This spring is so beautiful. We have torn up the back yard and planted grass seed, trimmed bushes, taken down fences, planted more roses and the grass is lush and green. In all these years here I haven’t had a rolling swath of green that extends to the far boundaries of the property. Beyond is a woods and we are visited by raccoons, foxes, wild turkey, hawks, rabbits: this is an urban area, three miles from downtown Atlanta, but the wildlife hasn’t gotten the memo. The trees are heavy with peaches, apples and pears, though the beans didn’t come up in the garden. The tomatoes are running amuck and the black berries and blue berries are busting their boundaries. Even the grapes, usually dormant, have heavy chandeliers of pale green fruit under the leaves.
I go out with my tea in the morning and the birdsong is amazing.

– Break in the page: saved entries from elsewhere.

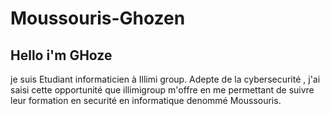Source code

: # Moussouris-Ghozen
## Hello i'm GHoze

je suis Etudiant informaticien à Illimi group. Adepte de la cybersecurité , j'ai saisi cette opportunité que illimigroup m'offre en me permettant de suivre leur formation en securité en informatique denommé Moussouris.
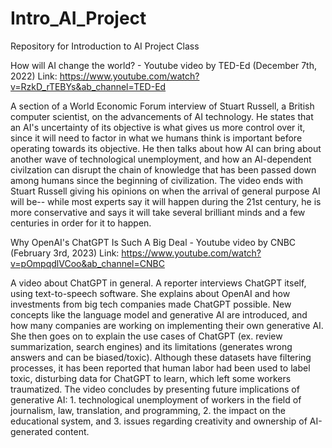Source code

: # Intro_AI_Project
Repository for Introduction to AI Project Class

How will AI change the world? - Youtube video by TED-Ed (December 7th, 2022)
Link: https://www.youtube.com/watch?v=RzkD_rTEBYs&ab_channel=TED-Ed

A section of a World Economic Forum interview of Stuart Russell, a British computer scientist, on the advancements of AI technology. He states that an AI's uncertainty of its objective is what gives us more control over it, since it will need to factor in what we humans think is important before operating towards its objective. He then talks about how AI can bring about another wave of technological unemployment, and how an AI-dependent civilzation can disrupt the chain of knowledge that has been passed down among humans since the beginning of civilization. The video ends with Stuart Russell giving his opinions on when the arrival of general purpose AI will be-- while most experts say it will happen during the 21st century, he is more conservative and says it will take several brilliant minds and a few centuries in order for it to happen.

Why OpenAI's ChatGPT Is Such A Big Deal - Youtube video by CNBC (February 3rd, 2023)
Link: https://www.youtube.com/watch?v=pOmpqdlVCoo&ab_channel=CNBC

A video about ChatGPT in general. A reporter interviews ChatGPT itself, using text-to-speech software. She explains about OpenAI and how investments from big tech companies made ChatGPT possible. New concepts like the language model and generative AI are introduced, and how many companies are working on implementing their own generative AI. She then goes on to explain the use cases of ChatGPT (ex. review summarization, search engines) and its limitations (generates wrong answers and can be biased/toxic). Although these datasets have filtering processes, it has been reported that human labor had been used to label toxic, disturbing data for ChatGPT to learn, which left some workers traumatized. The video concludes by presenting future implications of generative AI: 1. technological unemployment of workers in the field of journalism, law, translation, and programming, 2. the impact on the educational system, and 3. issues regarding creativity and ownership of AI-generated content.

The day may get complicated, but the morning is calm, peaceful and turns my thoughts to a gratitude for these simple blessings.
A wedge of sullen moon
As life awakes beneath.
Birdsong threads through
Trees, a staccato cacophony
Anointing the air
Like colored ribbons
Weaving back and forth
The timbre ever changing.
Green spring trees, tender, tender
An early nursery of life
Can anything be wrong with the world?
The hammock swings gently of its own accord
Perhaps a haunt, a ghost invisible.
Faint gunshots far in the distance last night
Where some would
Impose their vile humanity
Startling for a moment
Until sleep reclaims.
So it goes, this is the city.
The hoot of a sleepy owl in the morning
Echoes the cry of a distant train
While seed pods from maple trees
Flutter to the ground.
We have survived the dark,
It’s blackened mysteries,
Alien things that rattle us.
We are cradled in Nature’s promise
Of life beginning again each morning
While the moon above yawns, fades and disappears.